Problem details
Pull out every line below holding the word "preserving".

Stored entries
"""
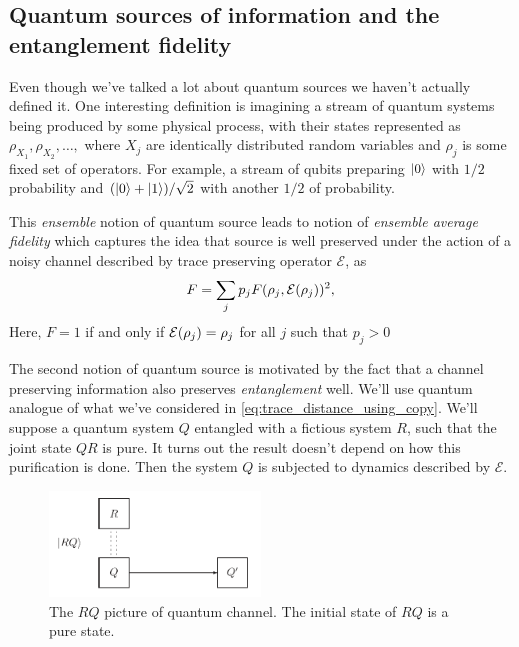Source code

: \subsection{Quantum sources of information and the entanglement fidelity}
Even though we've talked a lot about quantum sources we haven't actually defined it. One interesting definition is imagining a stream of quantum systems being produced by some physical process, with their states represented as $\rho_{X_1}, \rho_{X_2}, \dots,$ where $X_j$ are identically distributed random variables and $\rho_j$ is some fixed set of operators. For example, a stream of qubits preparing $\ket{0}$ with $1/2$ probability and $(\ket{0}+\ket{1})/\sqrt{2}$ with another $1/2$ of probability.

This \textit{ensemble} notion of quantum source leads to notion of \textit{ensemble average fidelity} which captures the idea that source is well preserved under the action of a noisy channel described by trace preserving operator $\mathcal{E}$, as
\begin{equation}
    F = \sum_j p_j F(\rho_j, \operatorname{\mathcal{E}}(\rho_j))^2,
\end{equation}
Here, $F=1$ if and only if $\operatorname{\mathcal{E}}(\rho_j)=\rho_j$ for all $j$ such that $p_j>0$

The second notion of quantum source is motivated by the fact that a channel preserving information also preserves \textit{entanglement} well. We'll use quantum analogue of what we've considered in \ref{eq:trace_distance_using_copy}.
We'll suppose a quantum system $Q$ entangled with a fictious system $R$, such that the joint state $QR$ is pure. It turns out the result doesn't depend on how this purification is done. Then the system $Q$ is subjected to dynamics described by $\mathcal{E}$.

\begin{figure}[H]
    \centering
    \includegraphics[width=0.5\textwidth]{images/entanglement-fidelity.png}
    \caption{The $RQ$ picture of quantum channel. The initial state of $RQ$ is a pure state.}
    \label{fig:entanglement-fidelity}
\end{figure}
"""
"""
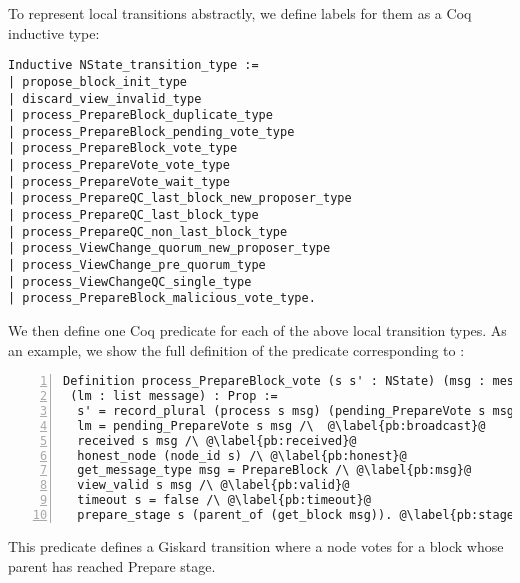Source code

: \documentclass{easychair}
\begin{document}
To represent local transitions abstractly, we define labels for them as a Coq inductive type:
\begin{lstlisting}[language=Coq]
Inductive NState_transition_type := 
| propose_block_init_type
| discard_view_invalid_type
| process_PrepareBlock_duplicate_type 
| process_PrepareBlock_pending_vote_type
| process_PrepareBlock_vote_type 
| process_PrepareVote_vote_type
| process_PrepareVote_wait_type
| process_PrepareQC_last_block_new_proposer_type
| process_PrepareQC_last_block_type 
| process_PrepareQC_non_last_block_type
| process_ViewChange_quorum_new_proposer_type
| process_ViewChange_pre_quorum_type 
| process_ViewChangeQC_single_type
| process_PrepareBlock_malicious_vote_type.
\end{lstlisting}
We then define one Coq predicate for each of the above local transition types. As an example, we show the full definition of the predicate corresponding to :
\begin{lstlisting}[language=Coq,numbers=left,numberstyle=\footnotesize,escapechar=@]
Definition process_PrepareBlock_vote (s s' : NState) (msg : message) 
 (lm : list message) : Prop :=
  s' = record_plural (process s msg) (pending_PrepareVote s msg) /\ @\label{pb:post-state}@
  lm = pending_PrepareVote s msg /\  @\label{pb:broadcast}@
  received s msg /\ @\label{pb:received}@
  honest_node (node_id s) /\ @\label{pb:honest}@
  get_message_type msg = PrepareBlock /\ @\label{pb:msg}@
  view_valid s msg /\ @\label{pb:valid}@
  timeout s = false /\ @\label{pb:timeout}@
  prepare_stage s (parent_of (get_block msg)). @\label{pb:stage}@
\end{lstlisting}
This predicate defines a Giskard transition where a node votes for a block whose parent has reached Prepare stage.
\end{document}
"""
Task answer
This \textit{ensemble} notion of quantum source leads to notion of \textit{ensemble average fidelity} which captures the idea that source is well preserved under the action of a noisy channel described by trace preserving operator $\mathcal{E}$, as
The second notion of quantum source is motivated by the fact that a channel preserving information also preserves \textit{entanglement} well. We'll use quantum analogue of what we've considered in \ref{eq:trace_distance_using_copy}.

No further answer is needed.